- **TRY IT**
The required answer is each line in the entries below where "questions" occurs.

═══

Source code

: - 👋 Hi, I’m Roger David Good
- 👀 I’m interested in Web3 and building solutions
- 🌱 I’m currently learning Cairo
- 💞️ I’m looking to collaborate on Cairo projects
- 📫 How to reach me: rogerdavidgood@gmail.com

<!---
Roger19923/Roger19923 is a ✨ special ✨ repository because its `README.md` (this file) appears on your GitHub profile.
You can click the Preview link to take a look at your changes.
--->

═══

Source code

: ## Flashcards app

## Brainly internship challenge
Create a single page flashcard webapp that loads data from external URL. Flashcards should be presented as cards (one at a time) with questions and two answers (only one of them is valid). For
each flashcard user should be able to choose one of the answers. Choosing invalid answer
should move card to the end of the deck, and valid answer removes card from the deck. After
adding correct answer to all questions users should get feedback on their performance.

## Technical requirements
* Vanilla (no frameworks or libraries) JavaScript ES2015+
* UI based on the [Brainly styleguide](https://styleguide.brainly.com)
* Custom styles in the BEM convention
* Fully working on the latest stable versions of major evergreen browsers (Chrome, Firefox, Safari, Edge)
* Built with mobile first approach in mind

═══

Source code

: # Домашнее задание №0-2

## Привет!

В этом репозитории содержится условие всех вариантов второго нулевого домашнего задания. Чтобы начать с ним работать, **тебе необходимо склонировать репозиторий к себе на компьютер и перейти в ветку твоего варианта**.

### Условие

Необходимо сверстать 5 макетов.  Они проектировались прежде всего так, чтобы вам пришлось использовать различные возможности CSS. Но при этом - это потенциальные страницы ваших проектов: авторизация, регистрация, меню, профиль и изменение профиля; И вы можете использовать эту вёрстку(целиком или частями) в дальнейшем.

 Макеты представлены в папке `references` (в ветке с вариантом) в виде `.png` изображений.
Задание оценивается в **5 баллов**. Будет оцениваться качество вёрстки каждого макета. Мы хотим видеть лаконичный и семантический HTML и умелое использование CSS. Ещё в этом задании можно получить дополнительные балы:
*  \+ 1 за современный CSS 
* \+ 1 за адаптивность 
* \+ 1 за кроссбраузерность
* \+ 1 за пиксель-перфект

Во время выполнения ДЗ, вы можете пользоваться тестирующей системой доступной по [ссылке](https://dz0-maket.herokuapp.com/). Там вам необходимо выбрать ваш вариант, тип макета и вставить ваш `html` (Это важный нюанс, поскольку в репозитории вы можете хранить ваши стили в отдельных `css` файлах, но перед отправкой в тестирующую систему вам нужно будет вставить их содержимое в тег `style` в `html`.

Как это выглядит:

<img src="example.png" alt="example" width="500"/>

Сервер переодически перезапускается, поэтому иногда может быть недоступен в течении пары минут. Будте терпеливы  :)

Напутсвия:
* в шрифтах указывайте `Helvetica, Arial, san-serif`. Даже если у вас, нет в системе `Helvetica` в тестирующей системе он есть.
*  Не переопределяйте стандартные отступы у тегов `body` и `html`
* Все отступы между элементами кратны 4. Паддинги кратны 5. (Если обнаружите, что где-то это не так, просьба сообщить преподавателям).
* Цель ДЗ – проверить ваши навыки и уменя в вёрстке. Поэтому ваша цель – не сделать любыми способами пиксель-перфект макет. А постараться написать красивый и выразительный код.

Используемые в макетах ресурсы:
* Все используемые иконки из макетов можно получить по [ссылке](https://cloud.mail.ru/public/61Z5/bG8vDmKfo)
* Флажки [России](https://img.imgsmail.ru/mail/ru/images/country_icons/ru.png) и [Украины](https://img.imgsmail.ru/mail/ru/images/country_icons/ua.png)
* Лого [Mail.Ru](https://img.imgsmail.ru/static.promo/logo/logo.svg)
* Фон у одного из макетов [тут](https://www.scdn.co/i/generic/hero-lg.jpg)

═══

- **WRITTEN SOLUTION**
Create a single page flashcard webapp that loads data from external URL. Flashcards should be presented as cards (one at a time) with questions and two answers (only one of them is valid). For
adding correct answer to all questions users should get feedback on their performance.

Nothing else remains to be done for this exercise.